Steven Petite wrote an interesting piece for Huffingtonpost, where he discusses the difference between literary and genre writing. “An argument can be made that there are two types of fiction when it comes to novels: Genre Fiction and Literary Fiction. The former includes many subcategories such as Mystery/Thriller, Horror, Romance, Western, Fantasy, Science Fiction, etc. The latter is more difficult to classify or break apart into subcategories. To put it simply, Literary Fiction is anything that does not fit into a genre.”
This version of the word genre puts the act of writing in first place, the type of writing or rather, the subject matter in second. Combined with the dictionary definitions, genre writing is creative prose or verse with a definite style and/or content. Literary writing would also be creative prose or verse and the individual writer lends a definite style or subject. They sound almost the same, don’t they? Yet there are turf battles over these two words: literary and genre. Agents and publishers distinguish between them in their wish lists. Some publishers specialize in one or the other, and often, within a specific subject or style. Some literary readers look down on genre readers and writers.
Mr. Petite summarizes his discussion with: “In essence, the best Genre Fiction contains great writing, with the goal of telling a captivating story to escape from reality. Literary Fiction is comprised of the heart and soul of a writer’s being and is experienced as an emotional journey through the symphony of words, leading to a stronger grasp of the universe and of ourselves.”

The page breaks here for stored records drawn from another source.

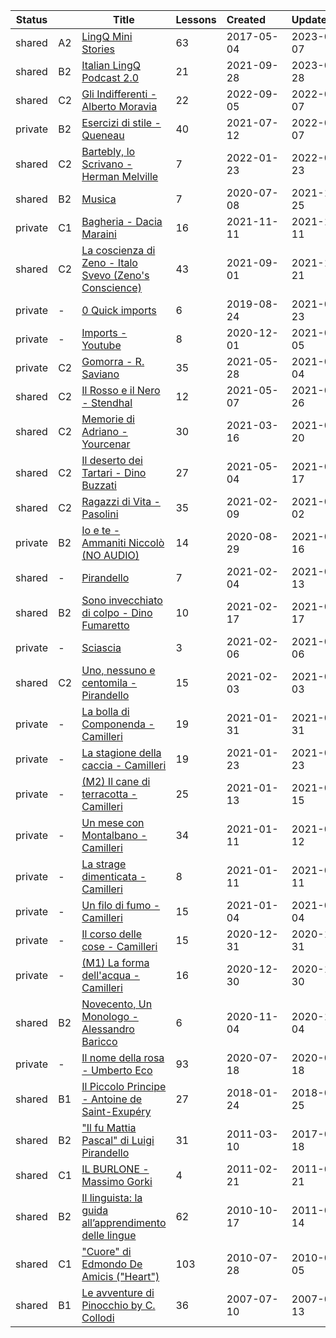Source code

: |Status| |Title|Lessons|Created&nbsp;&nbsp;&nbsp;&nbsp;&nbsp;&nbsp;|Updated&nbsp;&nbsp;&nbsp;&nbsp;&nbsp;&nbsp;|
|------|-|-----|-------|--------------|--------------|
|shared|A2|[LingQ Mini Stories](https://www.lingq.com/en/learn/it/web/library/course/276534)|63|2017-05-04|2023-09-07
|shared|B2|[Italian LingQ Podcast 2.0](https://www.lingq.com/en/learn/it/web/library/course/927262)|21|2021-09-28|2023-03-28
|shared|C2|[Gli Indifferenti - Alberto Moravia](https://www.lingq.com/en/learn/it/web/library/course/1138389)|22|2022-09-05|2022-09-07
|private|B2|[Esercizi di stile - Queneau](https://www.lingq.com/en/learn/it/web/library/course/881365)|40|2021-07-12|2022-02-07
|shared|C2|[Bartebly, lo Scrivano - Herman Melville](https://www.lingq.com/en/learn/it/web/library/course/1003925)|7|2022-01-23|2022-01-23
|shared|B2|[Musica](https://www.lingq.com/en/learn/it/web/library/course/757554)|7|2020-07-08|2021-12-25
|private|C1|[Bagheria - Dacia Maraini](https://www.lingq.com/en/learn/it/web/library/course/957126)|16|2021-11-11|2021-11-11
|shared|C2|[La coscienza di Zeno - Italo Svevo (Zeno's Conscience)](https://www.lingq.com/en/learn/it/web/library/course/909521)|43|2021-09-01|2021-10-21
|private|-|[0 Quick imports](https://www.lingq.com/en/learn/it/web/library/course/498135)|6|2019-08-24|2021-07-23
|private|-|[Imports - Youtube](https://www.lingq.com/en/learn/it/web/library/course/769012)|8|2020-12-01|2021-07-05
|private|C2|[Gomorra - R. Saviano](https://www.lingq.com/en/learn/it/web/library/course/855106)|35|2021-05-28|2021-06-04
|shared|C2|[Il Rosso e il Nero - Stendhal](https://www.lingq.com/en/learn/it/web/library/course/843060)|12|2021-05-07|2021-05-26
|shared|C2|[Memorie di Adriano - Yourcenar](https://www.lingq.com/en/learn/it/web/library/course/811529)|30|2021-03-16|2021-05-20
|shared|C2|[Il deserto dei Tartari - Dino Buzzati](https://www.lingq.com/en/learn/it/web/library/course/841433)|27|2021-05-04|2021-05-17
|shared|C2|[Ragazzi di Vita - Pasolini](https://www.lingq.com/en/learn/it/web/library/course/786516)|35|2021-02-09|2021-04-02
|private|B2|[Io e te - Ammaniti Niccolò (NO AUDIO)](https://www.lingq.com/en/learn/it/web/library/course/686244)|14|2020-08-29|2021-03-16
|shared|-|[Pirandello](https://www.lingq.com/en/learn/it/web/library/course/783106)|7|2021-02-04|2021-03-13
|shared|B2|[Sono invecchiato di colpo - Dino Fumaretto](https://www.lingq.com/en/learn/it/web/library/course/793101)|10|2021-02-17|2021-02-17
|private|-|[Sciascia](https://www.lingq.com/en/learn/it/web/library/course/784169)|3|2021-02-06|2021-02-06
|shared|C2|[Uno, nessuno e centomila - Pirandello](https://www.lingq.com/en/learn/it/web/library/course/782324)|15|2021-02-03|2021-02-03
|private|-|[La bolla di Componenda - Camilleri](https://www.lingq.com/en/learn/it/web/library/course/780144)|19|2021-01-31|2021-01-31
|private|-|[La stagione della caccia - Camilleri](https://www.lingq.com/en/learn/it/web/library/course/774275)|19|2021-01-23|2021-01-23
|private|-|[(M2) Il cane di terracotta - Camilleri](https://www.lingq.com/en/learn/it/web/library/course/768430)|25|2021-01-13|2021-01-15
|private|-|[Un mese con Montalbano - Camilleri](https://www.lingq.com/en/learn/it/web/library/course/767043)|34|2021-01-11|2021-01-12
|private|-|[La strage dimenticata - Camilleri](https://www.lingq.com/en/learn/it/web/library/course/767131)|8|2021-01-11|2021-01-11
|private|-|[Un filo di fumo - Camilleri](https://www.lingq.com/en/learn/it/web/library/course/762019)|15|2021-01-04|2021-01-04
|private|-|[Il corso delle cose - Camilleri](https://www.lingq.com/en/learn/it/web/library/course/759287)|15|2020-12-31|2020-12-31
|private|-|[(M1) La forma dell'acqua - Camilleri](https://www.lingq.com/en/learn/it/web/library/course/758882)|16|2020-12-30|2020-12-30
|shared|B2|[Novecento, Un Monologo - Alessandro Baricco](https://www.lingq.com/en/learn/it/web/library/course/723986)|6|2020-11-04|2020-11-04
|private|-|[Il nome della rosa - Umberto Eco](https://www.lingq.com/en/learn/it/web/library/course/664945)|93|2020-07-18|2020-07-18
|shared|B1|[Il Piccolo Principe - Antoine de Saint-Exupéry](https://www.lingq.com/en/learn/it/web/library/course/328211)|27|2018-01-24|2018-01-25
|shared|B2|["Il fu Mattia Pascal" di Luigi Pirandello](https://www.lingq.com/en/learn/it/web/library/course/55264)|31|2011-03-10|2017-07-18
|shared|C1|[IL BURLONE - Massimo Gorki](https://www.lingq.com/en/learn/it/web/library/course/54585)|4|2011-02-21|2011-02-21
|shared|B2|[Il linguista: la guida all’apprendimento delle lingue](https://www.lingq.com/en/learn/it/web/library/course/50797)|62|2010-10-17|2011-01-14
|shared|C1|["Cuore" di Edmondo De Amicis ("Heart")](https://www.lingq.com/en/learn/it/web/library/course/48487)|103|2010-07-28|2010-09-05
|shared|B1|[Le avventure di Pinocchio by C. Collodi](https://www.lingq.com/en/learn/it/web/library/course/21024)|36|2007-07-10|2007-07-13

In my words, he’s arguing that the essential difference between genre and literary fiction is on which side of reality the story is told. I see it through a different lens.
Literary fiction approaches the same ingredients from the perspective of gritty reality. Yet crime novels and intrigue novels are in the real world. Much of children’s literature (a genre – just to confuse things) take place in the real world. So that can’t be used as the primary delineator. Perhaps it can be said that genre fiction comes at whatever deep thoughts there are from a metaphorical perspective. Good science fiction or fantasy contains made-up worlds that contain the same battles and problems as the real world, and the stories are told in a way that slips the message and learning in sideways, with entertainment to boot. Perhaps it’s a sign that I’m not a deep thinker, (though my friends would argue against that) but I want my reading to delight me. That can take many forms: imaginary worlds, real worlds seen in a different light, or pure escapism. A book like Cutting for Stone by Abraham Verghese is considered literary fiction, it takes place in a very real place. But as an American, the worlds of India and Africa described are as different to me as a dreamed-up planet in outer space. Petite’s “escape from reality” is really an “escape to another reality” (genre writing) and combines with an “emotional journey” (literary writing) to create an engaging story.
I don’t think genre writers and readers should be made to feel inferior to literary writers and readers. After all, literary fiction is another type of prose creative writing with a unique style and content. In other words, another genre. Now to decide which of the 5,075 books available at my library for download I should I pick next.
What types of books do you like and does it matter if they are considered genre or literary?